Entre os países com menor percepção de corrupção no mundo figuram, ano após ano, aqueles com regimes democráticos consolidados. Na outra ponta, entre os mais corruptos, abundam os regimes autoritários. Reiteradamente, a Transparência Internacional ressalta a importância das instituições democráticas para o controle efetivo e sustentável da corrupção: governos abertos, transparentes e participativos são fundamentais na receita anticorrupção.

Da mesma forma, a TI alerta sistematicamente para o uso do discurso anticorrupção para a legitimação do autoritarismo. Abundam na história mundial episódios como o do prefeito Böb, em que escândalos de corrupção são utilizados para pavimentar o caminho do arbítrio.

Há poucos dias, o mundo se chocou com o discurso de um membro do governo brasileiro emulando ostensivamente a propaganda nazista. O presidente corretamente o afastou e repudiou o ato tempestivamente. Mas a reação está longe de aplacar as preocupações sobre as atitudes do atual governo.

O governo Bolsonaro, eleito a partir de forte discurso anticorrupção, ataca sistematicamente dois pilares da luta contra a corrupção e do sistema democrático: a imprensa e as ONGs. Ao hostilizar recorrentemente jornalistas e ativistas e insuflar o ódio da população contra estes profissionais, o governo exerce uma forma de censura baseada na agressão e no medo, buscando deslegitimar e calar as vozes que criticam, cobram e denunciam.

Mais uma vez, o resultado do Brasil no IPC decepciona. Na escala que vai de 0 a 100, na qual zero significa que o país é percebido como altamente corrupto e 100 que o país é percebido como muito íntegro, o Brasil se manteve estável, com 35 pontos —sua pior pontuação na série histórica e caindo mais uma posição no ranking, em 106º lugar de um total de 180 países e territórios medidos.

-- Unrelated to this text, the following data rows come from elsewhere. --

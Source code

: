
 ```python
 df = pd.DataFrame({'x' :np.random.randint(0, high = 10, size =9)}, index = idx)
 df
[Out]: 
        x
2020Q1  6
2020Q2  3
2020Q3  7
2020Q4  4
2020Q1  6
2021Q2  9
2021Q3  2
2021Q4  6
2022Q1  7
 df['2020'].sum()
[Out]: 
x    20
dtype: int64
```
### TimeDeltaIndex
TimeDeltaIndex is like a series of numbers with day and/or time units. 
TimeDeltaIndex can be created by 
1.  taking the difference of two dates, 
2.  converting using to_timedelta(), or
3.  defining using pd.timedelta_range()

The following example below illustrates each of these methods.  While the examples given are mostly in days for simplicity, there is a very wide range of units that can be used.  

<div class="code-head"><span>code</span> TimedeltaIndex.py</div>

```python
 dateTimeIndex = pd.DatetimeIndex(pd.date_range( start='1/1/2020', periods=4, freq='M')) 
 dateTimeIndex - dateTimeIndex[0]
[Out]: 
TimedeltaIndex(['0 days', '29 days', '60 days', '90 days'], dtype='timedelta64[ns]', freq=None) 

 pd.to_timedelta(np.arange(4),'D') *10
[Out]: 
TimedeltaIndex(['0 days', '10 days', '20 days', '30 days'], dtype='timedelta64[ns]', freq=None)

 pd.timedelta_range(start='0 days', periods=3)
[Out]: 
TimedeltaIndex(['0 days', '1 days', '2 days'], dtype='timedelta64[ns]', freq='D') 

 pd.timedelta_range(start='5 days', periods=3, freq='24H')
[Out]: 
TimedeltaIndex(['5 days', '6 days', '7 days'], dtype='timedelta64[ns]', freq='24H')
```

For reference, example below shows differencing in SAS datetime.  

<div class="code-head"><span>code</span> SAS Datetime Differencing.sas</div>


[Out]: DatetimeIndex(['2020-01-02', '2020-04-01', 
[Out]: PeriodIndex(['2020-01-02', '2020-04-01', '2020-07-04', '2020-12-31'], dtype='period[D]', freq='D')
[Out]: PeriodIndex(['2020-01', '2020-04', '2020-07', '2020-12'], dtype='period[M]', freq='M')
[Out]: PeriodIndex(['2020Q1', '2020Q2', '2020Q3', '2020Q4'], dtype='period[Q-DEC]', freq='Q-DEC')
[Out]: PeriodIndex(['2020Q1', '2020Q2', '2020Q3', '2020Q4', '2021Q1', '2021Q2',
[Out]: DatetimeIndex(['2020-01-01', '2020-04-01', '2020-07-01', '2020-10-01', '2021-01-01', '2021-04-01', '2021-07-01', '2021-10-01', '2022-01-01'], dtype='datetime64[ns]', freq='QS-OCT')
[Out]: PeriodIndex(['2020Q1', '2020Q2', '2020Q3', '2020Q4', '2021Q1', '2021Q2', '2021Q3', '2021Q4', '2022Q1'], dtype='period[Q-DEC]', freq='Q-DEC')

O resultado não apenas frustra as expectativas alçadas pelo forte componente anticorrupção nos discursos das candidaturas vitoriosas de 2018, mas reitera uma lição tão simples quanto fundamental: corrupção se combate com melhores leis, melhores instituições e melhores comportamentos.

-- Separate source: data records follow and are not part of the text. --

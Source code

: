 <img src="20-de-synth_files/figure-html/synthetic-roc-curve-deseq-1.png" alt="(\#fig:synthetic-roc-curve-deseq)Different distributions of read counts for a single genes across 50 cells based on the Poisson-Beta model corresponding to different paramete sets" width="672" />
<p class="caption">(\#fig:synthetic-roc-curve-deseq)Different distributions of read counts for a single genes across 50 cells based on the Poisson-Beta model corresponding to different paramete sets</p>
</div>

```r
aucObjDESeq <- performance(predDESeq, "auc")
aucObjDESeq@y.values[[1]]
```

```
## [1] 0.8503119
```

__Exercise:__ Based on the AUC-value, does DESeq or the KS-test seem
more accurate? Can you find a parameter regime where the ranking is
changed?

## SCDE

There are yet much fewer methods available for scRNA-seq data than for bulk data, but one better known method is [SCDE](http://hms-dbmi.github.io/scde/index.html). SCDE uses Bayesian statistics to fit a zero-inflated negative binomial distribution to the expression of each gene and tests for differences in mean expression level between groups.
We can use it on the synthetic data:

Foi justamente nessa trilha que o Brasil alcançou resultados extraordinários em seus esforços recentes no enfrentamento da corrupção e da impunidade. A Lava Jato não surgiu do vácuo, mas sim das reformas legais, do aprimoramento da capacidade e autonomia das instituições de controle, da atitude de agentes da lei e da sociedade como um todo, que não mais normaliza a impunidade de ricos e poderosos.

As narrativas de heróis e vilões servem ao oportunismo de quem está em busca de poder e ao diversionismo de quem almeja a impunidade. O país deve lutar para não cair nessas armadilhas, embaladas no populismo interesseiro. Mas deve, com ainda maior afinco, cuidar para que a luta contra a corrupção não seja desvirtuada do que ela mais essencialmente representa: uma luta por direitos.